監査とは、実際の情報システムの運用状態を、セキュリティポリシーに定められた「あるべき姿」に向けて近づける活動です。
監査は批判的に
情報セキュリティの監査は、作成されたセキュリティポリシーに従って運用・訓練されているか、技術的・定期的運用ができているかなどについて総合的に点検・評価する活動です。
基本的には調査行為といえますが、その調査結果を経営トップに助言・勧告するとともにフォローアップする一連の活動までを含むことに注意してください。調査のやりっぱなしでは、何もかわりません。監査において重要なのは、常に批判的でなければならないことです。一定の基準(セキュリティポリシー)に照らして批判することで、「情報セキュリティ」という目的の達成を援助します。監査には、大別すると外部監査と内部監査があります。

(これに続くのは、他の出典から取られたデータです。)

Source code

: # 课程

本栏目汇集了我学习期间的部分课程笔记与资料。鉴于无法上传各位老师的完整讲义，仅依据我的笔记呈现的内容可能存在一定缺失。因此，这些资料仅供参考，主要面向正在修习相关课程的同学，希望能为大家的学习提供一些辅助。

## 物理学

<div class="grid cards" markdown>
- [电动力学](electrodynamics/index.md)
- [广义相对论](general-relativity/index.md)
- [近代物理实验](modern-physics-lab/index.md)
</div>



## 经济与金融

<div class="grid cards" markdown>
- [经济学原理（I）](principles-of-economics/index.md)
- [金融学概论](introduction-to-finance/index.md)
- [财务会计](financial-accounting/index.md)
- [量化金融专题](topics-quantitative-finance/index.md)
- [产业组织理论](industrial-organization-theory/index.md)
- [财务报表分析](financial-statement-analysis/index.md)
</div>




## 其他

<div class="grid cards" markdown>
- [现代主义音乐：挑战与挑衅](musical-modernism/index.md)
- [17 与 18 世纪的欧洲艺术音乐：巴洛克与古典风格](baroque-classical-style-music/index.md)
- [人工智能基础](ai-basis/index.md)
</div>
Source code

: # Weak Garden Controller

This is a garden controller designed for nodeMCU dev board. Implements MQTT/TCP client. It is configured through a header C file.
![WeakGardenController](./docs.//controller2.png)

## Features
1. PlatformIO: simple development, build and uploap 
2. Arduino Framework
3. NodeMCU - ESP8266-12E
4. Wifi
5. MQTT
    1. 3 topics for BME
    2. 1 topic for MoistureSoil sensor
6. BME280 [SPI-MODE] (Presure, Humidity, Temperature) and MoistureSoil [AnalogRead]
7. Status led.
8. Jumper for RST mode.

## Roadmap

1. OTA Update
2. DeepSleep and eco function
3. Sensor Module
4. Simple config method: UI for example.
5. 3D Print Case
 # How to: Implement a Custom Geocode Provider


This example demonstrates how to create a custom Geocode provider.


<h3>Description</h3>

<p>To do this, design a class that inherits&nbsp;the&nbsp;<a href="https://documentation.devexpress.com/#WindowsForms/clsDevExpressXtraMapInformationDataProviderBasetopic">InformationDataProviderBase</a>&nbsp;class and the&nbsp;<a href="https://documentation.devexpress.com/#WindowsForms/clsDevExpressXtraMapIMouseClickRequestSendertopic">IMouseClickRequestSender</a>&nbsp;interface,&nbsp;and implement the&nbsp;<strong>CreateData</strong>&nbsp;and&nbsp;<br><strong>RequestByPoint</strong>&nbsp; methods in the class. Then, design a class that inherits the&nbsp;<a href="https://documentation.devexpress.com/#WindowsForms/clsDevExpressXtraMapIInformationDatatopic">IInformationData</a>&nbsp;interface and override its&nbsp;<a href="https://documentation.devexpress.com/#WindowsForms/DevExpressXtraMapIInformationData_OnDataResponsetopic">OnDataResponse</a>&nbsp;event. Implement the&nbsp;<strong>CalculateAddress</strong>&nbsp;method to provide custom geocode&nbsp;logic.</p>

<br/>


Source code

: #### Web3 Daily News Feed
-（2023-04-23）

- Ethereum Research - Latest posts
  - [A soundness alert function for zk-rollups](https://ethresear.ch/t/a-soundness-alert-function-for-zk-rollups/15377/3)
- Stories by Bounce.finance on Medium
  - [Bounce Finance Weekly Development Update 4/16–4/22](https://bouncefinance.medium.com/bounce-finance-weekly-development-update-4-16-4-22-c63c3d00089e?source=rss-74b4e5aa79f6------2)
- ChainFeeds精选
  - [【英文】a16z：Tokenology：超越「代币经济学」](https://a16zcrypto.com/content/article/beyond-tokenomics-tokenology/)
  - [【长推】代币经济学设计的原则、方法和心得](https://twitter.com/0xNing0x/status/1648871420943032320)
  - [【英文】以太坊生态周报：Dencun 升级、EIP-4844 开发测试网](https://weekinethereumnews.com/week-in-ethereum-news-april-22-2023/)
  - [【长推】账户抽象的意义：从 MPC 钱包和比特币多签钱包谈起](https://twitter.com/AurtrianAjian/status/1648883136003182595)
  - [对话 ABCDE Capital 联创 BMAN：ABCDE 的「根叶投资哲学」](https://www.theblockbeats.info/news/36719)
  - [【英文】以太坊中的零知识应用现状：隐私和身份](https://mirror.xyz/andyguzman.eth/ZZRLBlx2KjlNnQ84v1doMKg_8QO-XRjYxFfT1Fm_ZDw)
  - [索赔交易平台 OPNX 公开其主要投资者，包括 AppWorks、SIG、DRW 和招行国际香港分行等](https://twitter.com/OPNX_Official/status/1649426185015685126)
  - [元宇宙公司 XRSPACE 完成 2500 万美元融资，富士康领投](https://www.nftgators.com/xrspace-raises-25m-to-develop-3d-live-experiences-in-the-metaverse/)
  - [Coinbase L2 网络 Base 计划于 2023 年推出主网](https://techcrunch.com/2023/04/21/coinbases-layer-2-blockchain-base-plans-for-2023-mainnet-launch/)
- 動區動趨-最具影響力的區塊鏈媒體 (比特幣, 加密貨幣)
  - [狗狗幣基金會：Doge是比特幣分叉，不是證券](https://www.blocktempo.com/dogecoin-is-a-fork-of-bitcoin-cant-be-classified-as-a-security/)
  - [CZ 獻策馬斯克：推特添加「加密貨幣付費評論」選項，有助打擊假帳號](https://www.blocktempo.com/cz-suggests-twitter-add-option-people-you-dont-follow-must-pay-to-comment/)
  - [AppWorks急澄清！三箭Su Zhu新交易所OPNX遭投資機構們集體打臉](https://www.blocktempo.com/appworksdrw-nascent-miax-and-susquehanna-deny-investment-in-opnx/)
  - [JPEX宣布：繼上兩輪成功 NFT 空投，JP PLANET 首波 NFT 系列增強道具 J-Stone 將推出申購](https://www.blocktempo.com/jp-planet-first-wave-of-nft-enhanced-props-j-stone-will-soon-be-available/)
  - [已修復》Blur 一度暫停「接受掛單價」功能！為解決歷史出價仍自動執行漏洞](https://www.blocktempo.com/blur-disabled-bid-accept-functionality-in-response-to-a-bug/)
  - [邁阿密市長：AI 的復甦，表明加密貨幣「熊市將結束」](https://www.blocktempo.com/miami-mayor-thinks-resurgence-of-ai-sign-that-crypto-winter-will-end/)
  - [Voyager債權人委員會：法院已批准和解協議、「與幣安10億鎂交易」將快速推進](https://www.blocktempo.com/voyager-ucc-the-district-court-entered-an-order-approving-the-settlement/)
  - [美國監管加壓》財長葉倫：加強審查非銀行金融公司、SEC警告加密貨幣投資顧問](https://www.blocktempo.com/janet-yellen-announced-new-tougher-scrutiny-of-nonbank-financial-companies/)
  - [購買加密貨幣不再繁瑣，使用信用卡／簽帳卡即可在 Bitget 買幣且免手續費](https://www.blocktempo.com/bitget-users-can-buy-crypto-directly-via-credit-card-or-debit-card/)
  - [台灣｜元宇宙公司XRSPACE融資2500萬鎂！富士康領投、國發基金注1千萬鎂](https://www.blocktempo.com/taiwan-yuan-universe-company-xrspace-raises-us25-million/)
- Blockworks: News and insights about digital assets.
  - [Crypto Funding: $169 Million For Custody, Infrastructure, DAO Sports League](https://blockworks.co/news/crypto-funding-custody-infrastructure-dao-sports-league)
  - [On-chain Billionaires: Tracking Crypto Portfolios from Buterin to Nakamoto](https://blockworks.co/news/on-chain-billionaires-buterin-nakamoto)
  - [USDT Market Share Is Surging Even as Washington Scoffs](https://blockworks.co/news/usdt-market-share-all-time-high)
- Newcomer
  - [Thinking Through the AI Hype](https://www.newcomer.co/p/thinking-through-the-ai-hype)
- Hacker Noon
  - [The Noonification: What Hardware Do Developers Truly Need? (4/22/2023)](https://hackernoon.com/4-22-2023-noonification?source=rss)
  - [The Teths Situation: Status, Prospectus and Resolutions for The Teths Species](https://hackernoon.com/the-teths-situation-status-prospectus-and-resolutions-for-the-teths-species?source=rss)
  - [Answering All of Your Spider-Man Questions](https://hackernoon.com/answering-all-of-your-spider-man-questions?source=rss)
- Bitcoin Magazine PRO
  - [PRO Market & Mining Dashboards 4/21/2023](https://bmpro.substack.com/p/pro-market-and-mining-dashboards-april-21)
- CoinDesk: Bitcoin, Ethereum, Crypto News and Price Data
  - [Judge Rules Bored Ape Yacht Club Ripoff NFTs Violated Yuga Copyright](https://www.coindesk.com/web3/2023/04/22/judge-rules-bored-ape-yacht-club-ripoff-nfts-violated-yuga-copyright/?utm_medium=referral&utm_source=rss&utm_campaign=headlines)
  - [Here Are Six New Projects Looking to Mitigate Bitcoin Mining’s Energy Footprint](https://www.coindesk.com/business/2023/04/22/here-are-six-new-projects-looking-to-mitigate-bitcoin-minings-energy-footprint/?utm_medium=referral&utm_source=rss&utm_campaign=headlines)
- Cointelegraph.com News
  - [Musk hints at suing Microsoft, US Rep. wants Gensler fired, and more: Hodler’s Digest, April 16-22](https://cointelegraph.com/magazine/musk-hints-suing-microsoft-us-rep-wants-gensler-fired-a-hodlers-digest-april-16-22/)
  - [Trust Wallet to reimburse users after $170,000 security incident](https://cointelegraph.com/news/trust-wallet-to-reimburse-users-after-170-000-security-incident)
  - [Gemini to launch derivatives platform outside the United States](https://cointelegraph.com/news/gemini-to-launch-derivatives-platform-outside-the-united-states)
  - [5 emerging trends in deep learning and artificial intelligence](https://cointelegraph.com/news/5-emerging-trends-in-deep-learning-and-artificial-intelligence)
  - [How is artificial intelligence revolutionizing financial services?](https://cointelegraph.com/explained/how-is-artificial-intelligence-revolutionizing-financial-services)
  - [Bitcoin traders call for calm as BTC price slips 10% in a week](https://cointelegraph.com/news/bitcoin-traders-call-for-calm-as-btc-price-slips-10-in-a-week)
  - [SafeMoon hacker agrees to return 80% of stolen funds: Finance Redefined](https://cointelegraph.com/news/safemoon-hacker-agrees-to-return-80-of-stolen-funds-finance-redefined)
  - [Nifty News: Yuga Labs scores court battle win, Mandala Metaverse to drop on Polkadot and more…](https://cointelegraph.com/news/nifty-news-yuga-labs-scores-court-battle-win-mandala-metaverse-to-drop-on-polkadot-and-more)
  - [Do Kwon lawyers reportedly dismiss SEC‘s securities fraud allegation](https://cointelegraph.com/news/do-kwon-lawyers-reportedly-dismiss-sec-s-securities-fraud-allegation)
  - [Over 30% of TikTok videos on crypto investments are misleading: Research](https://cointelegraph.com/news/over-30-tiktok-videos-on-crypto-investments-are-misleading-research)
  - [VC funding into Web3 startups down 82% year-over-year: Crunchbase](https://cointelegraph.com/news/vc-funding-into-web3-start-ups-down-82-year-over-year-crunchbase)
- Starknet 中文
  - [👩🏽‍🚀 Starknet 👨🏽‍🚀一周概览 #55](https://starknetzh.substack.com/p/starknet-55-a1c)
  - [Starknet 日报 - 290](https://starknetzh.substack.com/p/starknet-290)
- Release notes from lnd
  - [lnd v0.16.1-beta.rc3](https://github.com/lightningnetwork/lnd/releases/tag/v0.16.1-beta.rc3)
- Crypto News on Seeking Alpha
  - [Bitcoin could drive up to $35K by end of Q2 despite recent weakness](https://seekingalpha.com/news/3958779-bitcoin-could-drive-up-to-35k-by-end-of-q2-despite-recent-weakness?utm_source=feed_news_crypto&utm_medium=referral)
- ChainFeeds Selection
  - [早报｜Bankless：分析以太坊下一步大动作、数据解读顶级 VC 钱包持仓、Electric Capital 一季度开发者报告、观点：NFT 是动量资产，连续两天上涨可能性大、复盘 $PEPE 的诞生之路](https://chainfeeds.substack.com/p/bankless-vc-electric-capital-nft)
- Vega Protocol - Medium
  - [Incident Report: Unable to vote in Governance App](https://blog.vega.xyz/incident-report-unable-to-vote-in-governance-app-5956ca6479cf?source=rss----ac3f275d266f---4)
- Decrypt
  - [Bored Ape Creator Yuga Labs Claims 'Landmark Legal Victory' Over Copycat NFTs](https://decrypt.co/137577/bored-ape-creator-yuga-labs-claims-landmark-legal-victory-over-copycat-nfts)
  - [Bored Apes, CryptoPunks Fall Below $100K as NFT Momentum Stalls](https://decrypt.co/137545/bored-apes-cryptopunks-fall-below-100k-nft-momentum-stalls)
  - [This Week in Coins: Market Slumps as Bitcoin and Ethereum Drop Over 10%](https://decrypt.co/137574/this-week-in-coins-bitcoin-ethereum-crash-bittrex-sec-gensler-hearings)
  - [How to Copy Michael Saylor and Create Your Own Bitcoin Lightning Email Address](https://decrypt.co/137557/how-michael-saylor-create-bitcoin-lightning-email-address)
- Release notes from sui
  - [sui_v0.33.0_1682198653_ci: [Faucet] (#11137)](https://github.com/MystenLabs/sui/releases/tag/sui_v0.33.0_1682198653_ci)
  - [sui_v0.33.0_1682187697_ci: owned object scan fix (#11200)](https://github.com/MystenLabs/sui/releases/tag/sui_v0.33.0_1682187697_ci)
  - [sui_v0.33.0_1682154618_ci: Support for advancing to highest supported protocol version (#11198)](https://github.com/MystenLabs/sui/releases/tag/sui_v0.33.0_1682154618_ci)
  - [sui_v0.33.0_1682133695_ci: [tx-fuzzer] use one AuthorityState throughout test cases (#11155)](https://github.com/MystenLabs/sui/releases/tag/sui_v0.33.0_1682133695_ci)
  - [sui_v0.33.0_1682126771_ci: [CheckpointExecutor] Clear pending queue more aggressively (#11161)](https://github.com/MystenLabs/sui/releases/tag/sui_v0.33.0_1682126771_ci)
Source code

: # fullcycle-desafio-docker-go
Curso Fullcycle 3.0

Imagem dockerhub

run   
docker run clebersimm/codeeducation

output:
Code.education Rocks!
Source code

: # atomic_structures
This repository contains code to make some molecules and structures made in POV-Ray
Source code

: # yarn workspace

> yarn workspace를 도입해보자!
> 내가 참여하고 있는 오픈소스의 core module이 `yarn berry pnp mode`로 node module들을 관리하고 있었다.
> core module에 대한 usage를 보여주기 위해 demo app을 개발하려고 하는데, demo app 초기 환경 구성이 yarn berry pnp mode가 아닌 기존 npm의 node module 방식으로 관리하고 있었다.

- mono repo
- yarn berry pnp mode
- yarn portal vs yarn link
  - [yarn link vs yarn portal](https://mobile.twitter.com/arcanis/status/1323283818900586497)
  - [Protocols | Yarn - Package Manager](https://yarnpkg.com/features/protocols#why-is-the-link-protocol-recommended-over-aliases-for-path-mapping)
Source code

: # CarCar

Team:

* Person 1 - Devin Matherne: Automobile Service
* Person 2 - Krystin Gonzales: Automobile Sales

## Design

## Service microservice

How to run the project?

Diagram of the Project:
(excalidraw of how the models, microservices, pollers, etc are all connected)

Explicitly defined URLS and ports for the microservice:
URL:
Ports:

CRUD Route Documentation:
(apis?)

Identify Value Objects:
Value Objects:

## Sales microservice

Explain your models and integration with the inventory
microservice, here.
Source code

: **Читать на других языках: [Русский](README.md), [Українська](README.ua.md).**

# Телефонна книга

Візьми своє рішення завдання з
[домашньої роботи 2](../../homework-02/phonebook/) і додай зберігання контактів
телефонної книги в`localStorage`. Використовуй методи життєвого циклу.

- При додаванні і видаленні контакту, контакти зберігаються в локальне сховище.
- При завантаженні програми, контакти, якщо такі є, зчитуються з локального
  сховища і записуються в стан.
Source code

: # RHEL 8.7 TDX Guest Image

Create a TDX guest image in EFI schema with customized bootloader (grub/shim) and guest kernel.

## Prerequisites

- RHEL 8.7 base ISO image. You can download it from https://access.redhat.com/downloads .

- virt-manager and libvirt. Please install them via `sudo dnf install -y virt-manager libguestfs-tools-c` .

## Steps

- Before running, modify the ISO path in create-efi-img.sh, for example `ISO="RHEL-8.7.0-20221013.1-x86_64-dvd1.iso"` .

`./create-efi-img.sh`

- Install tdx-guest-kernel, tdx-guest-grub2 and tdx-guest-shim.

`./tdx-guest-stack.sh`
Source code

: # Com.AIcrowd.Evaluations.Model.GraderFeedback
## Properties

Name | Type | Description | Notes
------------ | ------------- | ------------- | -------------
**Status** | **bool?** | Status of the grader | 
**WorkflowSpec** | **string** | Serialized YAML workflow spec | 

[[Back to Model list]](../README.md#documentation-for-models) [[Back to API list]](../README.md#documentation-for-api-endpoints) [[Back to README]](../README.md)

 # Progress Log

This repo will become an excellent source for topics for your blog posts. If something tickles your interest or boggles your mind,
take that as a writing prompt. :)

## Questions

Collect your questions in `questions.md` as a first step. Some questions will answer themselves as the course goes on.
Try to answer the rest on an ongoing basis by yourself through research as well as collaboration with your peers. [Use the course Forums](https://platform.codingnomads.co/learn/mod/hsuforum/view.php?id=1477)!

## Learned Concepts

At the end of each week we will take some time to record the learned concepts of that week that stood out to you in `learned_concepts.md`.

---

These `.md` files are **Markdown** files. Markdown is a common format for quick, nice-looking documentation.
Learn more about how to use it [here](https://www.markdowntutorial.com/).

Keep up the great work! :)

外部監査の場合、独立した第三者によって行われるため(外観的独立性)、客観的かつ批判的な立場で評価ができます(精神的独立性)。客観的な評価を得るには、外部のセキュリティベンダーによる監査サービスを利用するのが得策です。また、内部監査を行う場合は、精神的独立性を常に意識して実施しなければなりません。
監査の円滑な実施のために
監査には、関係部門からの独立性が必須ですが、逆に関係部門からの協力が不可欠です。この相反する側面を克服し、円滑な監査を行うには、全社的な土台作りが必要です。全社的な土台作りには、経営陣の理解と協力が重要です。監査の円滑な実施のためには、事前の準備が必須です。実施手順、評価方法、報告・フォローアップの手順、作成するドキュメントなどをあらかじめ具体化しておきましょう。
監査とは、現実を「あるべき婆」に向けて近づける活動
監査の流れは、
- 監査計画の立案
- 監査の実施
- 監査の報告
の3つに分けられます。「監査計画の立案」は、監査対象、範囲、日程といった個別かつ具体的な実施計画を立てます。「監査の実施」は、個別の実施計画に基づき予備調査、本調査、評価・結論の順に行います。「監査の報告」は、依頼者である経営陣へ改善勧告するための報告書を作成し、改善作業の円滑な実施を支援します。